The problem => Please, without any pictures, set down exactly the part of the listing below that opens with the line containing "5 assertions are true." and closes with the line containing "- - - - [x] S2 Almost".

Records for this exercise =>
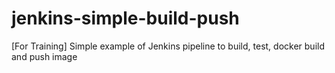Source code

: # jenkins-simple-build-push
[For Training] Simple example of Jenkins pipeline to build, test, docker build and push image
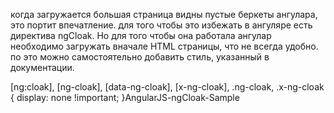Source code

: когда загружается большая страница видны пустые беркеты ангулара, это портит впечатление. для того чтобы это избежать в ангуляре есть директива ngCloak. Но для того чтобы она работала ангулар необходимо загружать вначале HTML страницы, что не всегда удобно. по это можно самостоятельно добавить стиль, указанный в документации. 

[ng\:cloak], [ng-cloak], [data-ng-cloak], [x-ng-cloak], .ng-cloak, .x-ng-cloak {
display: none !important;
}AngularJS-ngCloak-Sample

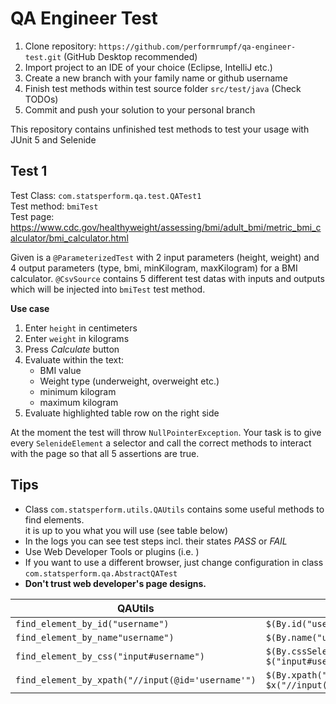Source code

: # QA Engineer Test

1. Clone repository: `https://github.com/performrumpf/qa-engineer-test.git` (GitHub Desktop recommended)
2. Import project to an IDE of your choice (Eclipse, IntelliJ etc.)
3. Create a new branch with your family name or github username
4. Finish test methods within test source folder `src/test/java` (Check TODOs)
5. Commit and push your solution to your personal branch

This repository contains unfinished test methods to test your usage with JUnit 5 and Selenide

## Test 1

Test Class: `com.statsperform.qa.test.QATest1`  
Test method: `bmiTest`  
Test page: https://www.cdc.gov/healthyweight/assessing/bmi/adult_bmi/metric_bmi_calculator/bmi_calculator.html

Given is a `@ParameterizedTest` with 2 input parameters (height, weight)
and 4 output parameters (type, bmi, minKilogram, maxKilogram) for a BMI calculator.
`@CsvSource` contains 5 different test datas with inputs and outputs which will be
injected into `bmiTest` test method.

**Use case**

1. Enter `height` in centimeters
2. Enter `weight` in kilograms
3. Press *Calculate* button
4. Evaluate within the text:
   * BMI value
   * Weight type (underweight, overweight etc.)
   * minimum kilogram
   * maximum kilogram
5. Evaluate highlighted table row on the right side

At the moment the test will throw `NullPointerException`. Your task is to give every `SelenideElement`
a selector and call the correct methods to interact with the page so that all
5 assertions are true.

## Tips

* Class `com.statsperform.utils.QAUtils` contains some useful methods to find elements.  
it is up to you what you will use (see table below)
* In the logs you can see test steps incl. their states *PASS* or *FAIL*
* Use Web Developer Tools or plugins (i.e. )
* If you want to use a different browser, just change configuration in class `com.statsperform.qa.AbstractQATest`
* **Don't trust web developer's page designs.**

QAUtils | Selenide
------- | --------
`find_element_by_id("username")` | `$(By.id("username"))`
`find_element_by_name"username")` | `$(By.name("username"))`
`find_element_by_css("input#username")` | `$(By.cssSelector("input#username"))`<br />`$("input#username")`
`find_element_by_xpath("//input(@id='username'")` | `$(By.xpath("//input(@id='username'"))`<br />`$x("//input(@id='username'")`
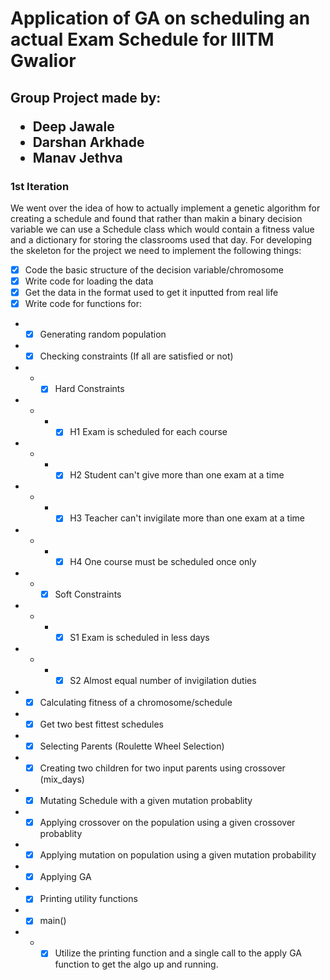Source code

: 
# Application of GA on scheduling an actual Exam Schedule for IIITM Gwalior

## Group Project made by: <ul><li>Deep Jawale</li><li>Darshan Arkhade</li><li>Manav Jethva</li></ul>

### 1st Iteration 
 We went over the idea of how to actually implement a genetic algorithm for creating a schedule and found that rather than makin a binary decision variable we can use a Schedule class which would contain a fitness value and a dictionary for storing the classrooms used that day.
For developing the skeleton for the project we need to implement the following things:
- [x] Code the basic structure of the decision variable/chromosome
- [x] Write code for loading the data
- [x] Get the data in the format used to get it inputted from real life
- [x] Write code for functions for:
- - [x] Generating random population
- - [x] Checking constraints (If all are satisfied or not)
- - - [x] Hard Constraints
- - - - [x] H1 Exam is scheduled for each course
- - - - [x] H2 Student can't give more than one exam at a time
- - - - [x] H3 Teacher can't invigilate more than one exam at a time
- - - - [x] H4 One course must be scheduled once only
- - - [x] Soft Constraints
- - - - [x] S1 Exam is scheduled in less days
- - - - [x] S2 Almost equal number of invigilation duties
- - [x] Calculating fitness of a chromosome/schedule
- - [x] Get two best fittest schedules
- - [x] Selecting Parents (Roulette Wheel Selection)
- - [x] Creating two children for two input parents using crossover (mix_days)
- - [x] Mutating Schedule with a given mutation probablity
- - [x] Applying crossover on the population using a given crossover probablity
- - [x] Applying mutation on population using a given mutation probability
- - [x] Applying GA
- - [x] Printing utility functions
- - [x] main()
- - - [x] Utilize the printing function and a single call to the apply GA function to get the algo up and running.
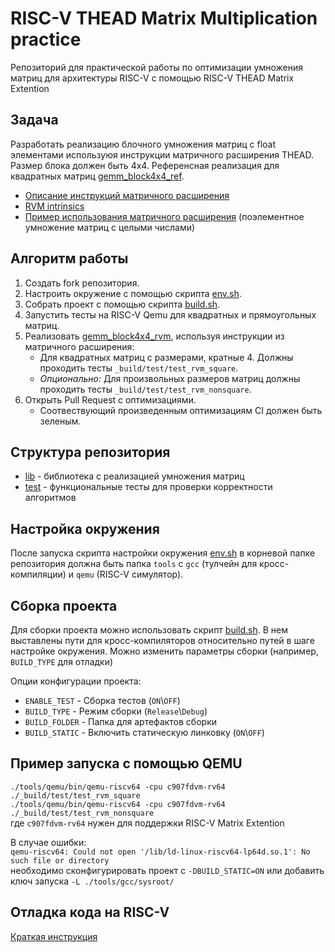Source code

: # RISC-V THEAD Matrix Multiplication practice

Репозиторий для практической работы по оптимизации умножения матриц для архитектуры RISC-V с помощью RISC-V THEAD Matrix Extention

## Задача

Разработать реализацию блочного умножения матриц с float элементами используюя инструкции матричного расширения THEAD.\
Размер блока должен быть 4х4. Референсная реализация для квадратных матриц [gemm_block4x4_ref](lib/src/gemm_blocked_ref.c).

* [Описание инструкций матричного расширения](https://github.com/T-head-Semi/riscv-matrix-extension-spec/blob/master/spec/matrix_instructions.adoc)
* [RVM intrinsics](https://github.com/T-head-Semi/riscv-matrix-extension-spec/blob/master/doc/intrinsic/rvm-intrinsic-api.adoc)
* [Пример использования матричного расширения](https://github.com/T-head-Semi/riscv-matrix-extension-spec/blob/master/demos/intrinsic_matmul/matmul.c) (поэлементное умножение матриц с целыми числами)

## Алгоритм работы

1) Создать fork репозитория.
2) Настроить окружение с помощью скрипта [env.sh](env.sh).
2) Собрать проект с помощью скрипта [build.sh](build.sh).
3) Запустить тесты на RISC-V Qemu для квадратных и прямоугольных матриц.
5) Реализовать [gemm_block4x4_rvm](lib/src/gemm_blocked_rvm.c), используя инструкции из матричного расширения:
    * Для квадратных матриц с размерами, кратные 4. Должны проходить тесты `_build/test/test_rvm_square`.
    * _Опционально:_ Для произвольных размеров матриц должны проходить тесты `_build/test/test_rvm_nonsquare`.
6) Открыть Pull Request c оптимизациями.
    * Соотвествующий произведенным оптимизациям CI должен быть зеленым.

## Структура репозитория

* [lib](lib) - библиотека с реализацией умножения матриц
* [test](test) - функциональные тесты для проверки корректности алгоритмов

## Настройка окружения

После запуска скрипта настройки окружения [env.sh](env.sh) в корневой папке репозитория должна быть папка `tools` с `gcc` (тулчейн для кросс-компиляции) и `qemu` (RISC-V симулятор).

## Сборка проекта

Для сборки проекта можно использовать скрипт [build.sh](build.sh). В нем выставлены пути для кросс-компиляторов относительно путей в шаге настройке окружения. Можно изменить параметры сборки (например, `BUILD_TYPE` для отладки)

Опции конфигурации проекта:
* `ENABLE_TEST` - Сборка тестов (`ON`\\`OFF`)
* `BUILD_TYPE` - Режим сборки (`Release`\\`Debug`)
* `BUILD_FOLDER` - Папка для артефактов сборки
* `BUILD_STATIC` - Включить статическую линковку (`ON`\\`OFF`)

## Пример запуска с помощью QEMU

``
./tools/qemu/bin/qemu-riscv64 -cpu c907fdvm-rv64 ./_build/test/test_rvm_square
``\
``
./tools/qemu/bin/qemu-riscv64 -cpu c907fdvm-rv64 ./_build/test/test_rvm_nonsquare
``\
где `c907fdvm-rv64` нужен для поддержки RISC-V Matrix Extention

В случае ошибки:\
``
qemu-riscv64: Could not open '/lib/ld-linux-riscv64-lp64d.so.1': No such file or directory
``\
необходимо сконфигурировать проект с `-DBUILD_STATIC=ON` или добавить ключ запуска `-L ./tools/gcc/sysroot/`

## Отладка кода на RISC-V

[Краткая инструкция](docs/How2Debug.md)
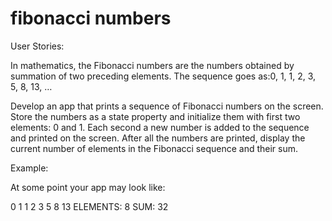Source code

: # fibonacci numbers

User Stories:

In mathematics, the Fibonacci numbers are the numbers obtained by summation of two preceding elements. The sequence goes as:0, 1, 1, 2, 3, 5, 8, 13, …

Develop an app that prints a sequence of Fibonacci numbers on the screen. Store the numbers as a state property and initialize them with first two elements: 0 and 1. Each second a new number is added to the sequence and printed on the screen.
After all the numbers are printed, display the current number of elements in the Fibonacci sequence and their sum.

Example:

At some point your app may look like:

0
1
1
2
3
5
8
13
ELEMENTS: 8 SUM: 32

Written solution =>
5 assertions are true.

## Tips

* Class `com.statsperform.utils.QAUtils` contains some useful methods to find elements.  
it is up to you what you will use (see table below)
* In the logs you can see test steps incl. their states *PASS* or *FAIL*
* Use Web Developer Tools or plugins (i.e. )
* If you want to use a different browser, just change configuration in class `com.statsperform.qa.AbstractQATest`
* **Don't trust web developer's page designs.**

QAUtils | Selenide
------- | --------
`find_element_by_id("username")` | `$(By.id("username"))`
`find_element_by_name"username")` | `$(By.name("username"))`
`find_element_by_css("input#username")` | `$(By.cssSelector("input#username"))`<br />`$("input#username")`
`find_element_by_xpath("//input(@id='username'")` | `$(By.xpath("//input(@id='username'"))`<br />`$x("//input(@id='username'")`
Source code

: 
# Application of GA on scheduling an actual Exam Schedule for IIITM Gwalior

## Group Project made by: <ul><li>Deep Jawale</li><li>Darshan Arkhade</li><li>Manav Jethva</li></ul>

### 1st Iteration 
 We went over the idea of how to actually implement a genetic algorithm for creating a schedule and found that rather than makin a binary decision variable we can use a Schedule class which would contain a fitness value and a dictionary for storing the classrooms used that day.
For developing the skeleton for the project we need to implement the following things:
- [x] Code the basic structure of the decision variable/chromosome
- [x] Write code for loading the data
- [x] Get the data in the format used to get it inputted from real life
- [x] Write code for functions for:
- - [x] Generating random population
- - [x] Checking constraints (If all are satisfied or not)
- - - [x] Hard Constraints
- - - - [x] H1 Exam is scheduled for each course
- - - - [x] H2 Student can't give more than one exam at a time
- - - - [x] H3 Teacher can't invigilate more than one exam at a time
- - - - [x] H4 One course must be scheduled once only
- - - [x] Soft Constraints
- - - - [x] S1 Exam is scheduled in less days
- - - - [x] S2 Almost equal number of invigilation duties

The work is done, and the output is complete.